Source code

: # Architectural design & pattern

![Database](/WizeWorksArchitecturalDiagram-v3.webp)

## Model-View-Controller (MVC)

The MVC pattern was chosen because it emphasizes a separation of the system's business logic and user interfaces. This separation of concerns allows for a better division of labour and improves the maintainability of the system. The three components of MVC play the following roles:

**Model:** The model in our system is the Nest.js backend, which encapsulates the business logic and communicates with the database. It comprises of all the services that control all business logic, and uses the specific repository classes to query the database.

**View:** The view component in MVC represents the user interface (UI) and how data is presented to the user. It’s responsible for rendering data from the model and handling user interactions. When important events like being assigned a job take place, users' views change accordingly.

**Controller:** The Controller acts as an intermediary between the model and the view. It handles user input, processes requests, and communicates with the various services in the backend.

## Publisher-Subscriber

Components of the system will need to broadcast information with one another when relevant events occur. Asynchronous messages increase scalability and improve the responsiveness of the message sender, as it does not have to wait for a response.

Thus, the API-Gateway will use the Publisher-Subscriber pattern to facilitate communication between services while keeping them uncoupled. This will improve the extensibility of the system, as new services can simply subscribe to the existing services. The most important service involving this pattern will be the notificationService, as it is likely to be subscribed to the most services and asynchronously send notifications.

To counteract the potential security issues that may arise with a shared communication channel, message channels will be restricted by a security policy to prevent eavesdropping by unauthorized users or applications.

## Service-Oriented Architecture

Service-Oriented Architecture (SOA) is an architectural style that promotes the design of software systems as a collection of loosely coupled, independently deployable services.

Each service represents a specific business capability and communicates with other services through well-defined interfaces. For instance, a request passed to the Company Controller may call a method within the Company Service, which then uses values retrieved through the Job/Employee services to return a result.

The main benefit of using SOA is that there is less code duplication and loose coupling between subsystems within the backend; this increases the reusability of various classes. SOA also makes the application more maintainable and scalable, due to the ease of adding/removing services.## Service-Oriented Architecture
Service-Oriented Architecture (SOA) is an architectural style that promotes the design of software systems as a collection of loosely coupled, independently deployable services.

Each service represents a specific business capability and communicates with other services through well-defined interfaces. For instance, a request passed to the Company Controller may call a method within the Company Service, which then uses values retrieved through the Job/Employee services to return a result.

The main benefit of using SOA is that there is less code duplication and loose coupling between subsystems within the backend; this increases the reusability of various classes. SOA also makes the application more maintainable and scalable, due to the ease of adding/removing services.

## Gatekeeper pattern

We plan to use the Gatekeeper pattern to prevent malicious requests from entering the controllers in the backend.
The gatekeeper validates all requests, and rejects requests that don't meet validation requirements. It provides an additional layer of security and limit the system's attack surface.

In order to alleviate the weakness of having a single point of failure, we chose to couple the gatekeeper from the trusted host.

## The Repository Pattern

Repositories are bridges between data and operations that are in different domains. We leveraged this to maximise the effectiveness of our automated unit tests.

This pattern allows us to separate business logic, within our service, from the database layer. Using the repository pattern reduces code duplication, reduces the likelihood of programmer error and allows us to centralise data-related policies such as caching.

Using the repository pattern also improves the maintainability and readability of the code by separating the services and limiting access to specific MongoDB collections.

· · ·

HOW TO COMPLETE THIS TASK
An exact copy of all the records above is needed.

SOLVED EXERCISE
Source code

: # Architectural design & pattern

![Database](/WizeWorksArchitecturalDiagram-v3.webp)

## Model-View-Controller (MVC)

The MVC pattern was chosen because it emphasizes a separation of the system's business logic and user interfaces. This separation of concerns allows for a better division of labour and improves the maintainability of the system. The three components of MVC play the following roles:

**Model:** The model in our system is the Nest.js backend, which encapsulates the business logic and communicates with the database. It comprises of all the services that control all business logic, and uses the specific repository classes to query the database.

**View:** The view component in MVC represents the user interface (UI) and how data is presented to the user. It’s responsible for rendering data from the model and handling user interactions. When important events like being assigned a job take place, users' views change accordingly.

**Controller:** The Controller acts as an intermediary between the model and the view. It handles user input, processes requests, and communicates with the various services in the backend.

## Publisher-Subscriber

Components of the system will need to broadcast information with one another when relevant events occur. Asynchronous messages increase scalability and improve the responsiveness of the message sender, as it does not have to wait for a response.

Thus, the API-Gateway will use the Publisher-Subscriber pattern to facilitate communication between services while keeping them uncoupled. This will improve the extensibility of the system, as new services can simply subscribe to the existing services. The most important service involving this pattern will be the notificationService, as it is likely to be subscribed to the most services and asynchronously send notifications.

To counteract the potential security issues that may arise with a shared communication channel, message channels will be restricted by a security policy to prevent eavesdropping by unauthorized users or applications.

## Service-Oriented Architecture

Service-Oriented Architecture (SOA) is an architectural style that promotes the design of software systems as a collection of loosely coupled, independently deployable services.

Each service represents a specific business capability and communicates with other services through well-defined interfaces. For instance, a request passed to the Company Controller may call a method within the Company Service, which then uses values retrieved through the Job/Employee services to return a result.

The main benefit of using SOA is that there is less code duplication and loose coupling between subsystems within the backend; this increases the reusability of various classes. SOA also makes the application more maintainable and scalable, due to the ease of adding/removing services.## Service-Oriented Architecture
Service-Oriented Architecture (SOA) is an architectural style that promotes the design of software systems as a collection of loosely coupled, independently deployable services.

Each service represents a specific business capability and communicates with other services through well-defined interfaces. For instance, a request passed to the Company Controller may call a method within the Company Service, which then uses values retrieved through the Job/Employee services to return a result.

The main benefit of using SOA is that there is less code duplication and loose coupling between subsystems within the backend; this increases the reusability of various classes. SOA also makes the application more maintainable and scalable, due to the ease of adding/removing services.

## Gatekeeper pattern

We plan to use the Gatekeeper pattern to prevent malicious requests from entering the controllers in the backend.
The gatekeeper validates all requests, and rejects requests that don't meet validation requirements. It provides an additional layer of security and limit the system's attack surface.

In order to alleviate the weakness of having a single point of failure, we chose to couple the gatekeeper from the trusted host.

## The Repository Pattern

Repositories are bridges between data and operations that are in different domains. We leveraged this to maximise the effectiveness of our automated unit tests.

This pattern allows us to separate business logic, within our service, from the database layer. Using the repository pattern reduces code duplication, reduces the likelihood of programmer error and allows us to centralise data-related policies such as caching.

Using the repository pattern also improves the maintainability and readability of the code by separating the services and limiting access to specific MongoDB collections.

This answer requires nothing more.